▶ _WHAT YOU HAVE TO DO_
Transcribe the entries, keeping every character the same.
[EXERCISE INPUT — start]
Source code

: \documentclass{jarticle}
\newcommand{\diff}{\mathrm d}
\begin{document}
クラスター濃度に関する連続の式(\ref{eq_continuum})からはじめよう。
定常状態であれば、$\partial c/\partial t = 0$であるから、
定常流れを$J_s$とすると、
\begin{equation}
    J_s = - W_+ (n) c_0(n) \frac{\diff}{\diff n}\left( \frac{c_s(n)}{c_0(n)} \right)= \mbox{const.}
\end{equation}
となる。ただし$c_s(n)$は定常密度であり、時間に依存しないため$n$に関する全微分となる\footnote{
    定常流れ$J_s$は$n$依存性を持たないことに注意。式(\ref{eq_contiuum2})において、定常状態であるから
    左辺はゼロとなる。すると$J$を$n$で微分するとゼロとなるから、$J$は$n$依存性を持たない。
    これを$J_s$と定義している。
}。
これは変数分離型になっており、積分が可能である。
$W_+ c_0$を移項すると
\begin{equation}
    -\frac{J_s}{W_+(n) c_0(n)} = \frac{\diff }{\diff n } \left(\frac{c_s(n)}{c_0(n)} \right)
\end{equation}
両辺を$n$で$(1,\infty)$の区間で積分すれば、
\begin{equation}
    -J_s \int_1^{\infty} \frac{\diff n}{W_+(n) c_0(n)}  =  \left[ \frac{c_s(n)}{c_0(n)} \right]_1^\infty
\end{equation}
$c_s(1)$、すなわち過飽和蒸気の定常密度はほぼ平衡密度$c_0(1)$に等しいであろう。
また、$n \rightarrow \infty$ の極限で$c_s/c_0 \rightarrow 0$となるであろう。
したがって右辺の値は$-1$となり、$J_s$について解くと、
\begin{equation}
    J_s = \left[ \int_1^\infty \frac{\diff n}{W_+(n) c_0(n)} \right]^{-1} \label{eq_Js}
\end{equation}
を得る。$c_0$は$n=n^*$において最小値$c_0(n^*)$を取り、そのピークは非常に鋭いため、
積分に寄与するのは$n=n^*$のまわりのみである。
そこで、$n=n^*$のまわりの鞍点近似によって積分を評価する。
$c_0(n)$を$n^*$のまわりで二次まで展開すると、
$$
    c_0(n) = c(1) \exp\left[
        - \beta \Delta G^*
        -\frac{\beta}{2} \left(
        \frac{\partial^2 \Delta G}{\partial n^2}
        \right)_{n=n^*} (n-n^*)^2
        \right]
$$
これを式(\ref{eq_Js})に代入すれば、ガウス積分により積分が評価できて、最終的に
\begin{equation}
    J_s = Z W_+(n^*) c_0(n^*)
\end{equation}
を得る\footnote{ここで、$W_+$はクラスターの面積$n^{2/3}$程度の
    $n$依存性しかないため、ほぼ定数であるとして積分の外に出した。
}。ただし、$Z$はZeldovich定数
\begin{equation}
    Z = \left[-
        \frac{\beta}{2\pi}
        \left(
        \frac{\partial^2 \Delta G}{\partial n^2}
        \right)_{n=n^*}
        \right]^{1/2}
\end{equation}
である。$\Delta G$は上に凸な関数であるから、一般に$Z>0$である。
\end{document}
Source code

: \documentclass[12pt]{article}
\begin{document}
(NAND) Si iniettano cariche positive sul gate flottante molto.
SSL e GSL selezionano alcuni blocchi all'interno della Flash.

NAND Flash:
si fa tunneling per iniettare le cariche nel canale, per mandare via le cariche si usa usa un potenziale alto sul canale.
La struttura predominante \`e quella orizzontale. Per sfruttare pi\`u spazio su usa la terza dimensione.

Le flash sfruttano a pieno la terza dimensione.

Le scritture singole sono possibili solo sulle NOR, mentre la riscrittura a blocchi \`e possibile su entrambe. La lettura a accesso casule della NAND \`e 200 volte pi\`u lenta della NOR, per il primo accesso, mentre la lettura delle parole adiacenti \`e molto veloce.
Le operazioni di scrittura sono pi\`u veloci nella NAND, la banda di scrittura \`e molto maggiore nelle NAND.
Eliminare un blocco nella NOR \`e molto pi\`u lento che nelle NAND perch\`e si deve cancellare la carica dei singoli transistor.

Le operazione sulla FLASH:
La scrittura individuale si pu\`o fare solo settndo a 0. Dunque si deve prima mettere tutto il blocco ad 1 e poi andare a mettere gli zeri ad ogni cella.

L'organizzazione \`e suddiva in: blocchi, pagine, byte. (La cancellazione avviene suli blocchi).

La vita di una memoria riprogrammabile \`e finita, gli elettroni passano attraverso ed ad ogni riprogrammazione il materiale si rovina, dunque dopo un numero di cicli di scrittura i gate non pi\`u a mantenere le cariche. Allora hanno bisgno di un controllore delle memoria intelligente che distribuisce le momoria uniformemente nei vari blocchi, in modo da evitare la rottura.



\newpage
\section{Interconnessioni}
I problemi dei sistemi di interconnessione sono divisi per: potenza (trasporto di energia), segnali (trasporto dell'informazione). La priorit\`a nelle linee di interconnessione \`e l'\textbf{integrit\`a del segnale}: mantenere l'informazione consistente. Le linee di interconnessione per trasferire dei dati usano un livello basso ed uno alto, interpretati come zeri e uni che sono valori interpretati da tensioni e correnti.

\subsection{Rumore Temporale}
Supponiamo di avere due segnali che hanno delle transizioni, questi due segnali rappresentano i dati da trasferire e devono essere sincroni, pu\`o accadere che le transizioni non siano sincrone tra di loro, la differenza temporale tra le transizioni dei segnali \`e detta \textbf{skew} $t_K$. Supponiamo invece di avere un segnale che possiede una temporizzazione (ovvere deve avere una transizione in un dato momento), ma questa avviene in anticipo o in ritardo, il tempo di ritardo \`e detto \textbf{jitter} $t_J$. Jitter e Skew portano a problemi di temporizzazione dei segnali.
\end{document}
[EXERCISE INPUT — finish]
▶ _WRITTEN RESPONSE_
Source code

: \documentclass{jarticle}
\newcommand{\diff}{\mathrm d}
\begin{document}
クラスター濃度に関する連続の式(\ref{eq_continuum})からはじめよう。
定常状態であれば、$\partial c/\partial t = 0$であるから、
定常流れを$J_s$とすると、
\begin{equation}
    J_s = - W_+ (n) c_0(n) \frac{\diff}{\diff n}\left( \frac{c_s(n)}{c_0(n)} \right)= \mbox{const.}
\end{equation}
となる。ただし$c_s(n)$は定常密度であり、時間に依存しないため$n$に関する全微分となる\footnote{
    定常流れ$J_s$は$n$依存性を持たないことに注意。式(\ref{eq_contiuum2})において、定常状態であるから
    左辺はゼロとなる。すると$J$を$n$で微分するとゼロとなるから、$J$は$n$依存性を持たない。
    これを$J_s$と定義している。
}。
これは変数分離型になっており、積分が可能である。
$W_+ c_0$を移項すると
\begin{equation}
    -\frac{J_s}{W_+(n) c_0(n)} = \frac{\diff }{\diff n } \left(\frac{c_s(n)}{c_0(n)} \right)
\end{equation}
両辺を$n$で$(1,\infty)$の区間で積分すれば、
\begin{equation}
    -J_s \int_1^{\infty} \frac{\diff n}{W_+(n) c_0(n)}  =  \left[ \frac{c_s(n)}{c_0(n)} \right]_1^\infty
\end{equation}
$c_s(1)$、すなわち過飽和蒸気の定常密度はほぼ平衡密度$c_0(1)$に等しいであろう。
また、$n \rightarrow \infty$ の極限で$c_s/c_0 \rightarrow 0$となるであろう。
したがって右辺の値は$-1$となり、$J_s$について解くと、
\begin{equation}
    J_s = \left[ \int_1^\infty \frac{\diff n}{W_+(n) c_0(n)} \right]^{-1} \label{eq_Js}
\end{equation}
を得る。$c_0$は$n=n^*$において最小値$c_0(n^*)$を取り、そのピークは非常に鋭いため、
積分に寄与するのは$n=n^*$のまわりのみである。
そこで、$n=n^*$のまわりの鞍点近似によって積分を評価する。
$c_0(n)$を$n^*$のまわりで二次まで展開すると、
$$
    c_0(n) = c(1) \exp\left[
        - \beta \Delta G^*
        -\frac{\beta}{2} \left(
        \frac{\partial^2 \Delta G}{\partial n^2}
        \right)_{n=n^*} (n-n^*)^2
        \right]
$$
これを式(\ref{eq_Js})に代入すれば、ガウス積分により積分が評価できて、最終的に
\begin{equation}
    J_s = Z W_+(n^*) c_0(n^*)
\end{equation}
を得る\footnote{ここで、$W_+$はクラスターの面積$n^{2/3}$程度の
    $n$依存性しかないため、ほぼ定数であるとして積分の外に出した。
}。ただし、$Z$はZeldovich定数
\begin{equation}
    Z = \left[-
        \frac{\beta}{2\pi}
        \left(
        \frac{\partial^2 \Delta G}{\partial n^2}
        \right)_{n=n^*}
        \right]^{1/2}
\end{equation}
である。$\Delta G$は上に凸な関数であるから、一般に$Z>0$である。
\end{document}
Source code

: \documentclass[12pt]{article}
\begin{document}
(NAND) Si iniettano cariche positive sul gate flottante molto.
SSL e GSL selezionano alcuni blocchi all'interno della Flash.

NAND Flash:
si fa tunneling per iniettare le cariche nel canale, per mandare via le cariche si usa usa un potenziale alto sul canale.
La struttura predominante \`e quella orizzontale. Per sfruttare pi\`u spazio su usa la terza dimensione.

Le flash sfruttano a pieno la terza dimensione.

Le scritture singole sono possibili solo sulle NOR, mentre la riscrittura a blocchi \`e possibile su entrambe. La lettura a accesso casule della NAND \`e 200 volte pi\`u lenta della NOR, per il primo accesso, mentre la lettura delle parole adiacenti \`e molto veloce.
Le operazioni di scrittura sono pi\`u veloci nella NAND, la banda di scrittura \`e molto maggiore nelle NAND.
Eliminare un blocco nella NOR \`e molto pi\`u lento che nelle NAND perch\`e si deve cancellare la carica dei singoli transistor.

Le operazione sulla FLASH:
La scrittura individuale si pu\`o fare solo settndo a 0. Dunque si deve prima mettere tutto il blocco ad 1 e poi andare a mettere gli zeri ad ogni cella.

L'organizzazione \`e suddiva in: blocchi, pagine, byte. (La cancellazione avviene suli blocchi).

La vita di una memoria riprogrammabile \`e finita, gli elettroni passano attraverso ed ad ogni riprogrammazione il materiale si rovina, dunque dopo un numero di cicli di scrittura i gate non pi\`u a mantenere le cariche. Allora hanno bisgno di un controllore delle memoria intelligente che distribuisce le momoria uniformemente nei vari blocchi, in modo da evitare la rottura.



\newpage
\section{Interconnessioni}
I problemi dei sistemi di interconnessione sono divisi per: potenza (trasporto di energia), segnali (trasporto dell'informazione). La priorit\`a nelle linee di interconnessione \`e l'\textbf{integrit\`a del segnale}: mantenere l'informazione consistente. Le linee di interconnessione per trasferire dei dati usano un livello basso ed uno alto, interpretati come zeri e uni che sono valori interpretati da tensioni e correnti.

\subsection{Rumore Temporale}
Supponiamo di avere due segnali che hanno delle transizioni, questi due segnali rappresentano i dati da trasferire e devono essere sincroni, pu\`o accadere che le transizioni non siano sincrone tra di loro, la differenza temporale tra le transizioni dei segnali \`e detta \textbf{skew} $t_K$. Supponiamo invece di avere un segnale che possiede una temporizzazione (ovvere deve avere una transizione in un dato momento), ma questa avviene in anticipo o in ritardo, il tempo di ritardo \`e detto \textbf{jitter} $t_J$. Jitter e Skew portano a problemi di temporizzazione dei segnali.
\end{document}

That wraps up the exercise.